BI losses increasingly driven by ‘non-physical damage’ like cyber attacks and geopolitical instability

Risk management

Business and supply chain interruption (BI) remains the top risk for businesses globally, the Allianz Risk Barometer 2016 has found.

Having surveyed over 800 risk managers and insurance experts from more than 40 countries, Allianz Global Corporate & Specialty (AGCS) found that many companies are concerned that BI losses will increasingly be driven by ‘non-physical damage’ such as cyber-attacks, technical failure or geo-political instability.

After BI, the second and third main risks were market developments and cyber incidents, respectively, with cyber also being cited as the most important long-term risk for businesses in the next decade.

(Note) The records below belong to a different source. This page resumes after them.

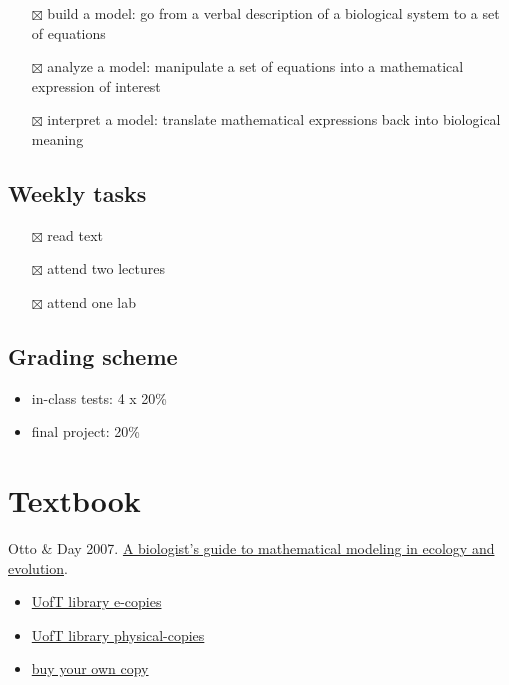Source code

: \documentclass[
]{article}
\providecommand{\tightlist}{%
  \setlength{\itemsep}{0pt}\setlength{\parskip}{0pt}}
\begin{document}
\begin{itemize}
\tightlist
\item[$\boxtimes$]
  build a model: go from a verbal description of a biological system to
  a set of equations
\item[$\boxtimes$]
  analyze a model: manipulate a set of equations into a mathematical
  expression of interest
\item[$\boxtimes$]
  interpret a model: translate mathematical expressions back into
  biological meaning
\end{itemize}

\subsection{Weekly tasks}\label{weekly-tasks}

\begin{itemize}
\tightlist
\item[$\boxtimes$]
  read text
\item[$\boxtimes$]
  attend two lectures
\item[$\boxtimes$]
  attend one lab
\end{itemize}

\subsection{Grading scheme}\label{grading-scheme}

\begin{itemize}
\tightlist
\item
  in-class tests: 4 x 20\%
\item
  final project: 20\%
\end{itemize}

\section{Textbook}\label{textbook}

Otto \& Day 2007. \href{https://www.zoology.ubc.ca/biomath/}{A
biologist's guide to mathematical modeling in ecology and evolution}.

\begin{itemize}
\tightlist
\item
  \href{https://librarysearch.library.utoronto.ca/permalink/01UTORONTO_INST/14bjeso/alma991106921343406196}{UofT
  library e-copies}
\item
  \href{https://librarysearch.library.utoronto.ca/permalink/01UTORONTO_INST/14bjeso/alma991106624476006196}{UofT
  library physical-copies}
\item
  \href{https://press.princeton.edu/books/hardcover/9780691123448/a-biologists-guide-to-mathematical-modeling-in-ecology-and-evolution}{buy
  your own copy}
\end{itemize}
\end{document}
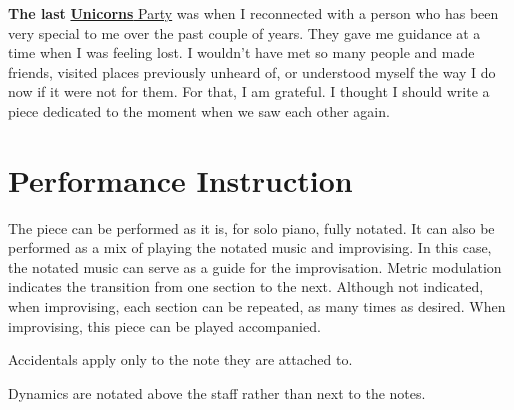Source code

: \documentclass{article}
\begin{document}
\textbf{The last}
\href{https://www.unicornsparty.com/}{\textbf{Unicorns} Party} was when
I reconnected with a person who has been very special to me over the
past couple of years. They gave me guidance at a time when I was feeling
lost. I wouldn’t have met so many people and made friends, visited
places previously unheard of, or understood myself the way I do now if
it were not for them. For that, I am grateful. I thought I should write
a piece dedicated to the moment when we saw each other again.

\section*{Performance Instruction}
The piece can be performed as it is, for solo piano, fully notated.
%
It can also be performed as a mix of playing the notated music and
improvising.
%
In this case, the notated music can serve as a guide for the
improvisation.
%
Metric modulation indicates the transition from one section to the next.
Although not indicated, when improvising, each section can be repeated,
as many times as desired.
%
When improvising, this piece can be played accompanied.

\noindent
Accidentals apply only to the note they are attached to.

\noindent
Dynamics are notated above the staff rather than next to the notes.
\end{document}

“The corporate risk landscape is changing as many industrial sectors are undergoing a fundamental transformation,” explained AGCS CEO Chris Fischer Hirs. “New technologies, increasing digitalisation and the ‘Internet of Things’ are changing customer behaviour, industrial operations and business models, bringing a wealth of opportunities, but also raising awareness of the need for an enterprise-wide response to new challenges. As insurers we need to work together with our corporate clients to help them to address these new realities in a comprehensive manner.”

Geographical variations

The top three risks varied from country to country, with the UK list comprising of cyber incidents, changes in legislation and regulation, and new technologies. In France, loss of reputation or brand value is considered to be the main risk, followed by market developments and political risk. Market developments were top of the list in Germany, while macroeconomic developments and new technologies took second and third place, respectively.

Globally, 34% of respondents cited market developments such as intensified competition or market volatility/stagnation as one of the three most important business risks in 2016. Market developments are a particular concern in the engineering, financial services, manufacturing, marine and shipping, pharmaceutical and transportation sectors, where this risk ranks among the top three business risks.

Another area of increasing concern for businesses globally are cyber incidents, as 28% of risk managers and insurance experts cited this as a top three global risk, compared to only 1% in the first Allianz Risk Barometer conducted five years ago. Loss of reputation (69%) is the main cause of economic loss for businesses after a cyber incident, according to responses, followed by business interruption (60%) and liability claims after a data breach (52%).

“Early warning and better monitoring systems are necessary in order to prevent large cyber BI losses,” said Jens Krickhahn, cyber insurance expert at AGCS. ‘Studies show that it takes, on average, 90 days for businesses to discover they have been hacked. Often the incident is identified, not by the business itself, but by the customer or another stakeholder, which is another reason why cyber risks pose a huge threat to a company’s reputation.’